Get informed about small business professional services insurance, including Professional liability, aka errors and omissions (E&O insurance), that protects your business against claims that a professional service you provided caused your client financial loss.


Professional Services Insurance

Let's face reality. People today are claims conscious, resulting in a significant share of malpractice lawsuits against professionals.

Liability resulting from the rendering of or the failure to render professional services is excluded in most liability coverage forms. This means that a policy covering a account's or lawyers' office will cover liability arising out of the maintenance or use of the premises, but specifically exclude liability arising out of the rendering of a professional service or the omission of such a service.

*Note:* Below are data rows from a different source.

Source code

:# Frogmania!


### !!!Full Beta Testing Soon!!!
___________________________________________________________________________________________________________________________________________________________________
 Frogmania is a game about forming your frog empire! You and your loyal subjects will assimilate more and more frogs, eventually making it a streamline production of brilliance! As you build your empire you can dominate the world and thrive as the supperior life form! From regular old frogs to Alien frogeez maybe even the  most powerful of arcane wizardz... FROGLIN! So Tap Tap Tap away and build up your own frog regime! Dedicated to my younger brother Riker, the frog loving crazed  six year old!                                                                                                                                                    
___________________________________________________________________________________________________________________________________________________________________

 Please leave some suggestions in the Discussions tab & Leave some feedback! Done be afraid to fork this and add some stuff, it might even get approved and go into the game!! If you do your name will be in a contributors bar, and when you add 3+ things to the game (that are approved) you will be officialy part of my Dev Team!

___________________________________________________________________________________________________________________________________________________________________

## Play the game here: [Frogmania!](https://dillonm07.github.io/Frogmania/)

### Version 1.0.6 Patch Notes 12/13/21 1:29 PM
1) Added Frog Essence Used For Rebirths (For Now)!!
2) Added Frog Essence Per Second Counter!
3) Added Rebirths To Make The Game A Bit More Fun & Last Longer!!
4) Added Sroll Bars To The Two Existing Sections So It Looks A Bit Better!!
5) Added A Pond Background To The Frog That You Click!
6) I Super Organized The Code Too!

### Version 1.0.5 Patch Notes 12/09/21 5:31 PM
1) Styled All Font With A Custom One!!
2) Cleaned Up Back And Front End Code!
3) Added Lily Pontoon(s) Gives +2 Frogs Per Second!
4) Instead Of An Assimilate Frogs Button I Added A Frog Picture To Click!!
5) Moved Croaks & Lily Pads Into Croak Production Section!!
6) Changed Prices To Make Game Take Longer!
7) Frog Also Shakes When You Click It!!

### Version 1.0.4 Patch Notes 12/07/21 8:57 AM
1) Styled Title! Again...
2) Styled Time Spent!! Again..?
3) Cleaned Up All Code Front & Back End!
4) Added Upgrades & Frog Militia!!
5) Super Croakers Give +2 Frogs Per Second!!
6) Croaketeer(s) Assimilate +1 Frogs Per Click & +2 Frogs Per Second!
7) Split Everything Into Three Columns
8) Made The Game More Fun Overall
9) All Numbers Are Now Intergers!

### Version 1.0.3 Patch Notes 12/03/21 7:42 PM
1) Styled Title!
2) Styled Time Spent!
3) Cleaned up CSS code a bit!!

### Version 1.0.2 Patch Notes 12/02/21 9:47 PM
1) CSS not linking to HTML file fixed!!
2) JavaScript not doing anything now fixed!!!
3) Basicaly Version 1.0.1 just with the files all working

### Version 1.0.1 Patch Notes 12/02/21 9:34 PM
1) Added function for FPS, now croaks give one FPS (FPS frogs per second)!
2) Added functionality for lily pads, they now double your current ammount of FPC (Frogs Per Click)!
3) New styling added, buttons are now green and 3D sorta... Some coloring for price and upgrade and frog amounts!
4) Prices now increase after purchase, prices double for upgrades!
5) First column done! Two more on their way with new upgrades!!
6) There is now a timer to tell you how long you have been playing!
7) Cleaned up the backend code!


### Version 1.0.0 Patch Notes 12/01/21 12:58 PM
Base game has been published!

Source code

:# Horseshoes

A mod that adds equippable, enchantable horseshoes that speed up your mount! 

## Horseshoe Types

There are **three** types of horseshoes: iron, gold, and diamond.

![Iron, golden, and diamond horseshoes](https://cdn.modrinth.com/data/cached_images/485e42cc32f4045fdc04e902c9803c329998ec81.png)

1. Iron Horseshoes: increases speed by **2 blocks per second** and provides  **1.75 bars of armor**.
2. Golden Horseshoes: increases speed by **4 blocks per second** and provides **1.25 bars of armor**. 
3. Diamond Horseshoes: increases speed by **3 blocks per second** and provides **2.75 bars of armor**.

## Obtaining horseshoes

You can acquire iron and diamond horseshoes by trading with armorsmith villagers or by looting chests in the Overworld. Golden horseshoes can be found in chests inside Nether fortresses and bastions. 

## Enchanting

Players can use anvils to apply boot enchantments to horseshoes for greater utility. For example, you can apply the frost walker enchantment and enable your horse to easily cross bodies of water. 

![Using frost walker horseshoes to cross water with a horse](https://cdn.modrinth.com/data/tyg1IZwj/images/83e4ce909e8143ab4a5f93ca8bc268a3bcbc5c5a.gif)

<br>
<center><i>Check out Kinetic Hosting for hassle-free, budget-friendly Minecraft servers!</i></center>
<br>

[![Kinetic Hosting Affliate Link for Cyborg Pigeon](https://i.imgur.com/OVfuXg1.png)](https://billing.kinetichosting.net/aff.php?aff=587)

In addition to the professions in which actual physical or mental injury may be caused to clients, certain other professions are exposed to claims for malpractice.

Claims may be brought against lawyers, accountants, architects, and similar professional persons for errors or omissions in their professional capacity. Errors & Omissions insurance pays damages that might be awarded to a plaintiff alleging professional negligence.

Professional liability policies are made available to such risks, and these policies provide essentially the same protection as is afforded under the physicians, surgeons or dentists professional liability policy.

Minimum recommended small business insurance coverage: Business Personal Property, Employee Dishonesty, Accounts Receivable, Computers, Valuable Papers and Records, General Liability, Employee Benefits Liability, Professional Liability, Umbrella Liability, Hired and Non-owned Auto Liability & Workers Compensation.

Other commercial insurance policies to consider: Building, Business Income with Extra Expense, Earthquake, Equipment Breakdown, Flood, Computer Fraud, Forgery, Money and Securities, Special Floater, Cyber Liability, Employment-related Practices Liability, Business Auto Liability and Physical Damage and Stop Gap Liability.